### Material supplied
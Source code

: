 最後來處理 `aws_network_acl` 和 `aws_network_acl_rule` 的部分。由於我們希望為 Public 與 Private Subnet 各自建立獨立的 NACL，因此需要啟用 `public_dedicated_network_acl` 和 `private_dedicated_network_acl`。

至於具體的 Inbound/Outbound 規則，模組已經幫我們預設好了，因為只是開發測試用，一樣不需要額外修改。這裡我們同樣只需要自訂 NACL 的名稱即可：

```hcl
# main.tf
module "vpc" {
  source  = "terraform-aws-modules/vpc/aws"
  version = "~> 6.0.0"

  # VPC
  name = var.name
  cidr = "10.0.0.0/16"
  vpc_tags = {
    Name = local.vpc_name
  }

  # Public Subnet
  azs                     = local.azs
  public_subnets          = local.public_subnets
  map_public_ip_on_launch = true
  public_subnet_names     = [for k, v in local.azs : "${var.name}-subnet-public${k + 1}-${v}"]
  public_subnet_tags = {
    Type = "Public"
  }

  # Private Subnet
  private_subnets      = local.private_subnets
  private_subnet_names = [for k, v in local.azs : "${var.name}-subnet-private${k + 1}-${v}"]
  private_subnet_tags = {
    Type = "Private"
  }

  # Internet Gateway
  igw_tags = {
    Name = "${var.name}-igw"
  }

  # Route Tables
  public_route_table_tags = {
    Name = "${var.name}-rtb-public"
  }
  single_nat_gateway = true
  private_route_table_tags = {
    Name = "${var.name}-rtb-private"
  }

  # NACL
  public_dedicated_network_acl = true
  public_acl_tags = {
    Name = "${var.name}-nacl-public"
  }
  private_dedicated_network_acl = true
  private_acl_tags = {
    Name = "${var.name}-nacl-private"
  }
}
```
--
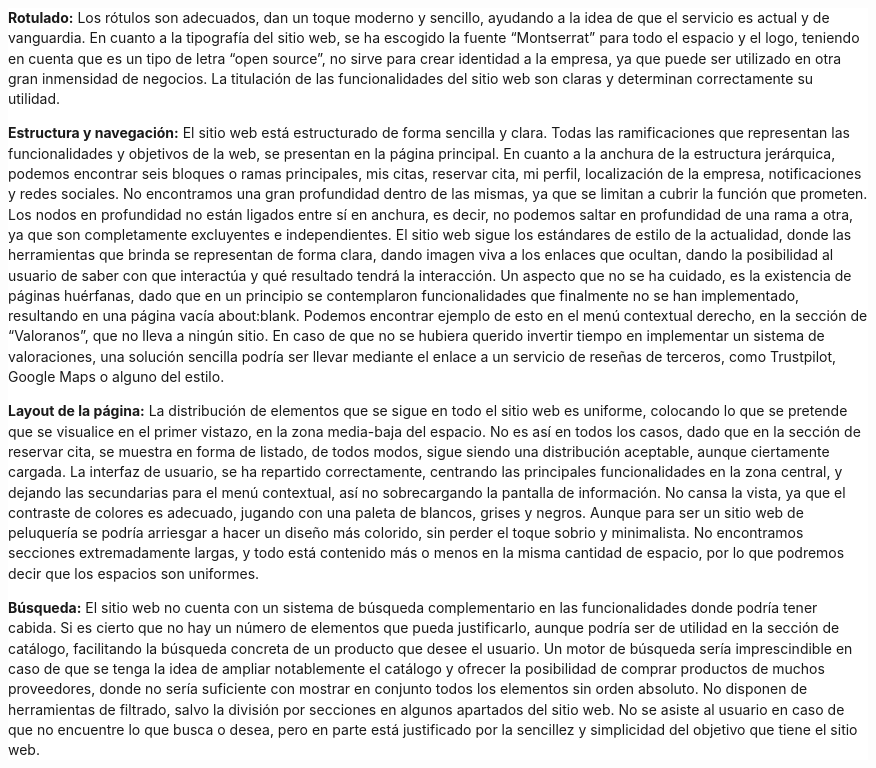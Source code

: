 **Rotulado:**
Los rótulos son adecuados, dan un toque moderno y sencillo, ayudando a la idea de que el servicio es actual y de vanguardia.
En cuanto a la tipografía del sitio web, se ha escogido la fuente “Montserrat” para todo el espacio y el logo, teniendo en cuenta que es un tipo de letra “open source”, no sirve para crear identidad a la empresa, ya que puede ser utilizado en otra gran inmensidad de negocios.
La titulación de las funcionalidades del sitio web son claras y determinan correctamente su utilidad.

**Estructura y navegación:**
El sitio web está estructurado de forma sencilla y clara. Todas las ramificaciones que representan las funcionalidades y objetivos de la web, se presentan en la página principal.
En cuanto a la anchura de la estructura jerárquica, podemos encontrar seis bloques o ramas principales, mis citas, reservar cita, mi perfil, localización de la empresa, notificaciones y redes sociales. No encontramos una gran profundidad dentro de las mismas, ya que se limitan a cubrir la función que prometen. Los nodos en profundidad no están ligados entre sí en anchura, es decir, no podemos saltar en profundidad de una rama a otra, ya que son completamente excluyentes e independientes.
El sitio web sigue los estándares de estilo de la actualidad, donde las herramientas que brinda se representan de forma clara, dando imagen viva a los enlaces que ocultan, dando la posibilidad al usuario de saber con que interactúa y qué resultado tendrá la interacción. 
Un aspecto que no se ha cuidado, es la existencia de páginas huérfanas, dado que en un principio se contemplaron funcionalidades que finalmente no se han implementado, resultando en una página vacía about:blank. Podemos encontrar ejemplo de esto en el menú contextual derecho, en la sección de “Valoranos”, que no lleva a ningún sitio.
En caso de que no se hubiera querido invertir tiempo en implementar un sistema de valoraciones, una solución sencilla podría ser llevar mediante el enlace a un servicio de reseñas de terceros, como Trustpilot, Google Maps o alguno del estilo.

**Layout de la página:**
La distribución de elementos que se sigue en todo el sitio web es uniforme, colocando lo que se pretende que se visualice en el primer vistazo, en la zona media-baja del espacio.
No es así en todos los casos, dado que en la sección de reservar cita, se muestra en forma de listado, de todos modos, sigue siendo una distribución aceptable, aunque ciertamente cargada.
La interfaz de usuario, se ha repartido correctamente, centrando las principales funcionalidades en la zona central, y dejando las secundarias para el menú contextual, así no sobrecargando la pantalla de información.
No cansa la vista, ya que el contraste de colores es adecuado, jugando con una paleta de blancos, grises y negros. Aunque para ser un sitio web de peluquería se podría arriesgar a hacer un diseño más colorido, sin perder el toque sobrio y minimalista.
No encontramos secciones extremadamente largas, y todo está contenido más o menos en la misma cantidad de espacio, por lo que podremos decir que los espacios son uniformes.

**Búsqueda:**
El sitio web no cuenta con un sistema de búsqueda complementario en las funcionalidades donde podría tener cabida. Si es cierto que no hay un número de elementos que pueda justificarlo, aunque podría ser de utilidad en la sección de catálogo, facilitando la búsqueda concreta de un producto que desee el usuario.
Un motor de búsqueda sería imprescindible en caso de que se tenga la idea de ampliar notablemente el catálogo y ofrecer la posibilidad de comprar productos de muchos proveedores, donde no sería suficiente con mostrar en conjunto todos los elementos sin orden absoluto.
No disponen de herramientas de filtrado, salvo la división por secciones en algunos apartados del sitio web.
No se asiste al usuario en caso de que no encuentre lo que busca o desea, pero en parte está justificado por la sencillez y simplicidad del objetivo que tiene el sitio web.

### Problem statement
All that belongs in your answer is the stretch of entries above from the line with "El sitio web sigue" through the line with "La interfaz de", printed exactly.

### Result of the task
El sitio web sigue los estándares de estilo de la actualidad, donde las herramientas que brinda se representan de forma clara, dando imagen viva a los enlaces que ocultan, dando la posibilidad al usuario de saber con que interactúa y qué resultado tendrá la interacción. 
Un aspecto que no se ha cuidado, es la existencia de páginas huérfanas, dado que en un principio se contemplaron funcionalidades que finalmente no se han implementado, resultando en una página vacía about:blank. Podemos encontrar ejemplo de esto en el menú contextual derecho, en la sección de “Valoranos”, que no lleva a ningún sitio.
En caso de que no se hubiera querido invertir tiempo en implementar un sistema de valoraciones, una solución sencilla podría ser llevar mediante el enlace a un servicio de reseñas de terceros, como Trustpilot, Google Maps o alguno del estilo.

**Layout de la página:**
La distribución de elementos que se sigue en todo el sitio web es uniforme, colocando lo que se pretende que se visualice en el primer vistazo, en la zona media-baja del espacio.
No es así en todos los casos, dado que en la sección de reservar cita, se muestra en forma de listado, de todos modos, sigue siendo una distribución aceptable, aunque ciertamente cargada.
La interfaz de usuario, se ha repartido correctamente, centrando las principales funcionalidades en la zona central, y dejando las secundarias para el menú contextual, así no sobrecargando la pantalla de información.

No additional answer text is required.